Ask the guys in the home thread forum. Feed stores or rural King or cooperatives. Places that sell to farmers.

The practical max is 1lb of N/ksqft/month (or 4.74lb/ksqft of AS). But just because you can, doesn't mean that you should in a given month. If the conditions are not optimal for growth, then do less or none.


----------



## Boberto (Apr 28, 2019)

g-man said:


> Ask the guys in the home thread forum. Feed stores or rural King or cooperatives. Places that sell to farmers.
> 
> The practical max is 1lb of N/ksqft/month (or 4.74lb/ksqft of AS). But just because you can, doesn't mean that you should in a given month. If the conditions are not optimal for growth, then do less or none.
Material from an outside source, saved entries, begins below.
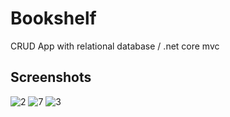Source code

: # Bookshelf
CRUD App with relational database / .net core mvc

## Screenshots
![2](https://user-images.githubusercontent.com/54916175/148851122-5a73cf9d-1109-4a30-924d-c66536971e04.PNG)
![7](https://user-images.githubusercontent.com/54916175/148851414-ee584f16-d1dc-4bc5-9f95-928779e821a2.png)
![3](https://user-images.githubusercontent.com/54916175/148851485-d7edd3b2-389f-441d-97e7-33fb420f76e2.PNG)
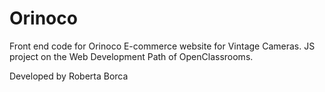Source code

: # Orinoco #

Front end code for Orinoco E-commerce website for Vintage Cameras.
JS project on the Web Development Path of OpenClassrooms.

Developed by Roberta Borca
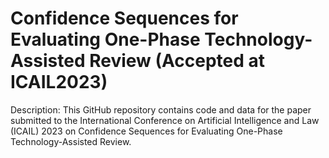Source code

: # Confidence Sequences for Evaluating One-Phase Technology-Assisted Review (Accepted at ICAIL2023)
Description: This GitHub repository contains code and data for the paper submitted to the International Conference on Artificial Intelligence and Law (ICAIL) 2023 on Confidence Sequences for Evaluating One-Phase Technology-Assisted Review.
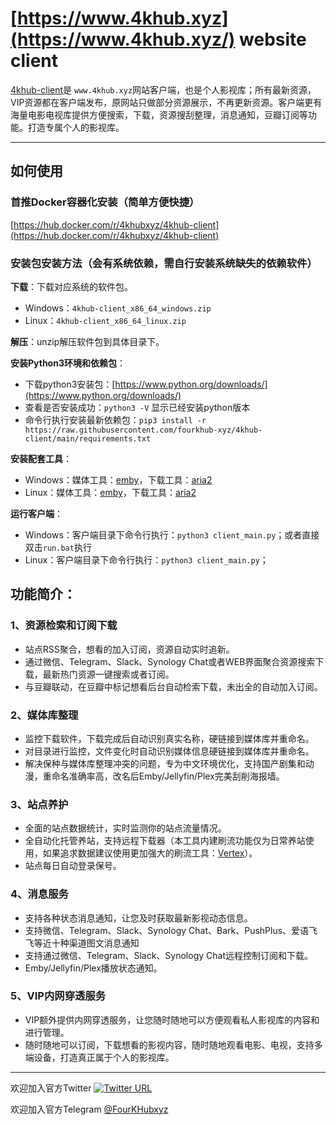 # [https://www.4khub.xyz](https://www.4khub.xyz/) website client

[4khub-client](https://www.4khub.xyz/)是 `www.4khub.xyz`网站客户端，也是个人影视库；所有最新资源，VIP资源都在客户端发布，原网站只做部分资源展示，不再更新资源。客户端更有海量电影电视库提供方便搜索，下载，资源搜刮整理，消息通知，豆瓣订阅等功能。打造专属个人的影视库。

---

## 如何使用
### 首推Docker容器化安装（简单方便快捷）
[https://hub.docker.com/r/4khubxyz/4khub-client](https://hub.docker.com/r/4khubxyz/4khub-client)


### 安装包安装方法（会有系统依赖，需自行安装系统缺失的依赖软件）
**下载**：下载对应系统的软件包。

- Windows：`4khub-client_x86_64_windows.zip`
- Linux：`4khub-client_x86_64_linux.zip`

**解压**：unzip解压软件包到具体目录下。

**安装Python3环境和依赖包**：

- 下载python3安装包：[https://www.python.org/downloads/](https://www.python.org/downloads/)
- 查看是否安装成功：`python3 -V` 显示已经安装python版本
- 命令行执行安装最新依赖包：`pip3 install -r https://raw.githubusercontent.com/fourkhub-xyz/4khub-client/main/requirements.txt`


**安装配套工具**：

- Windows：媒体工具：[emby](https://emby.media/download.html)，下载工具：[aria2](https://github.com/aria2/aria2/releases/)
- Linux：媒体工具：[emby](https://emby.media/download.html)，下载工具：[aria2](https://github.com/aria2/aria2/releases/)

**运行客户端**：

- Windows：客户端目录下命令行执行：`python3 client_main.py`；或者直接双击`run.bat`执行
- Linux：客户端目录下命令行执行：`python3 client_main.py`；



## 功能简介：


### 1、资源检索和订阅下载
* 站点RSS聚合，想看的加入订阅，资源自动实时追新。
* 通过微信、Telegram、Slack、Synology Chat或者WEB界面聚合资源搜索下载，最新热门资源一键搜索或者订阅。
* 与豆瓣联动，在豆瓣中标记想看后台自动检索下载，未出全的自动加入订阅。

### 2、媒体库整理
* 监控下载软件，下载完成后自动识别真实名称，硬链接到媒体库并重命名。
* 对目录进行监控，文件变化时自动识别媒体信息硬链接到媒体库并重命名。
* 解决保种与媒体库整理冲突的问题，专为中文环境优化，支持国产剧集和动漫，重命名准确率高，改名后Emby/Jellyfin/Plex完美刮削海报墙。

### 3、站点养护
* 全面的站点数据统计，实时监测你的站点流量情况。
* 全自动化托管养站，支持远程下载器（本工具内建刷流功能仅为日常养站使用，如果追求数据建议使用更加强大的刷流工具：<a href="https://github.com/vertex-app/vertex" target="_blank">Vertex</a>）。
* 站点每日自动登录保号。

### 4、消息服务
* 支持各种状态消息通知，让您及时获取最新影视动态信息。
* 支持微信、Telegram、Slack、Synology Chat、Bark、PushPlus、爱语飞飞等近十种渠道图文消息通知
* 支持通过微信、Telegram、Slack、Synology Chat远程控制订阅和下载。
* Emby/Jellyfin/Plex播放状态通知。

### 5、VIP内网穿透服务
* VIP额外提供内网穿透服务，让您随时随地可以方便观看私人影视库的内容和进行管理。
* 随时随地可以订阅，下载想看的影视内容，随时随地观看电影、电视，支持多端设备，打造真正属于个人的影视库。

---

欢迎加入官方Twitter
[![Twitter URL](https://img.shields.io/twitter/url/https/twitter.com/4khubxyz.svg?style=social&label=Follow%20%404khubxyz)](https://twitter.com/4khubxyz)

欢迎加入官方Telegram [@FourKHubxyz](https://t.me/FourKHubxyz)
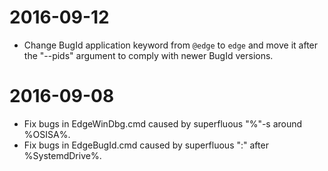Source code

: 2016-09-12
==========
+ Change BugId application keyword from `@edge` to `edge` and move it after the
  "--pids" argument to comply with newer BugId versions.

2016-09-08
==========
+ Fix bugs in EdgeWinDbg.cmd caused by superfluous "%"-s around %OSISA%.
+ Fix bugs in EdgeBugId.cmd caused by superfluous ":" after %SystemdDrive%.

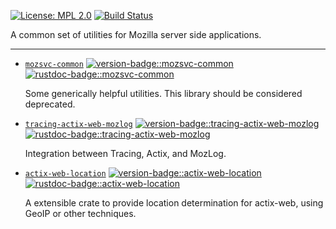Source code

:[![License: MPL 2.0]][mpl 2.0] [![Build Status]][circleci]

[license: mpl 2.0]: https://img.shields.io/badge/License-MPL%202.0-blue.svg
[mpl 2.0]: https://opensource.org/licenses/MPL-2.0
[build status]:
  https://img.shields.io/circleci/build/github/mozilla-services/common-rs
[circleci]: https://app.circleci.com/pipelines/github/mozilla-services/common-rs

A common set of utilities for Mozilla server side applications.

---

- [`mozsvc-common`](mozsvc-common)
  [![version-badge::mozsvc-common]][crates.io::mozsvc-common]
  [![rustdoc-badge::mozsvc-common]][docs::mozsvc-common]

  Some generically helpful utilities. This library should be considered
  deprecated.

[version-badge::mozsvc-common]:
  https://img.shields.io/crates/v/mozsvc-common.svg
[crates.io::mozsvc-common]: https://crates.io/crates/mozsvc-common
[docs::mozsvc-common]: https://docs.rs/mozsvc-common
[rustdoc-badge::mozsvc-common]: https://img.shields.io/docsrs/mozsvc-common

- [`tracing-actix-web-mozlog`](tracing-actix-web-mozlog)
  [![version-badge::tracing-actix-web-mozlog]][crates.io::tracing-actix-web-mozlog]
  [![rustdoc-badge::tracing-actix-web-mozlog]][docs::tracing-actix-web-mozlog]

  Integration between Tracing, Actix, and MozLog.

[version-badge::tracing-actix-web-mozlog]:
  https://img.shields.io/crates/v/tracing-actix-web-mozlog.svg
[crates.io::tracing-actix-web-mozlog]:
  https://crates.io/crates/tracing-actix-web-mozlog
[docs::tracing-actix-web-mozlog]: https://docs.rs/tracing-actix-web-mozlog
[rustdoc-badge::tracing-actix-web-mozlog]:
  https://img.shields.io/docsrs/tracing-actix-web-mozlog

- [`actix-web-location`](actix-web-location)
  [![version-badge::actix-web-location]][crates.io::actix-web-location]
  [![rustdoc-badge::actix-web-location]][docs::actix-web-location]

  A extensible crate to provide location determination for actix-web, using
  GeoIP or other techniques.

[version-badge::actix-web-location]:
  https://img.shields.io/crates/v/actix-web-location.svg
[crates.io::actix-web-location]: https://crates.io/crates/actix-web-location
[docs::actix-web-location]: https://docs.rs/actix-web-location
[rustdoc-badge::actix-web-location]:
  https://img.shields.io/docsrs/actix-web-location

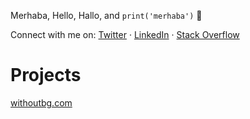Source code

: Merhaba, Hello, Hallo, and `print('merhaba')` 👋



Connect with me on: 
<a href="https://twitter.com/imrankocabiyik" target="_blank">Twitter</i></a>
·
<a href="https://www.linkedin.com/in/imrankocabiyik/" target="_blank">LinkedIn</i></a>
·
<a href="https://stackoverflow.com/users/5070121/imran-kocabiyik" target="_blank">Stack Overflow</i></a>

# Projects
[withoutbg.com](https://www.withoutbg.com)

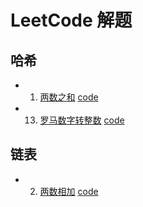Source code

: # LeetCode 解题

## 哈希
- 1.  [两数之和](https://leetcode.cn/problems/two-sum/) [code](./1-%E4%B8%A4%E6%95%B0%E4%B9%8B%E5%92%8C.js)
- 13. [罗马数字转整数](https://leetcode.cn/problems/roman-to-integer/) [code](./13-%E7%BD%97%E9%A9%AC%E6%95%B0%E5%AD%97%E8%BD%AC%E6%95%B4%E6%95%B0.js)

## 链表
- 2. [两数相加](https://leetcode.cn/problems/add-two-numbers/) [code](./1-%E4%B8%A4%E6%95%B0%E4%B9%8B%E5%92%8C.js)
You're my hero, thank you! Just trying to figure out this yard stuff. Really want some nice grass for the kids to run around bare foot in. I grew up in the middle of the corn field so I had to deal with gopher holes, thistle, etc... growing up.


----------



## Drewmey (Oct 3, 2018)

Boberto said:


> Sounds good. Still trying to locate a good source for that Ammonium Sulfate (21-0-0). I assume still the same 1 lb per 1k sqft per month?


You may have found a good deal yourself already. Sounds like you aren't near a Rural King. But if you are not able to find a local source, you should be able to get Rural King to ship 51 lbs of Ammonium Sulfate to you for about $32. If you needed multiple bags, it would be best to keep making individual orders, as the shipping price seems to get worse (no economies of scale apparently). Still not a bad deal. Comes to about $2.98/lbs of N. If you don't need some slow release coating, buying Ammonium Sulfate and/or Potassium Sulfate to mix your own fertilizer is still cheaper than Scott's, etc.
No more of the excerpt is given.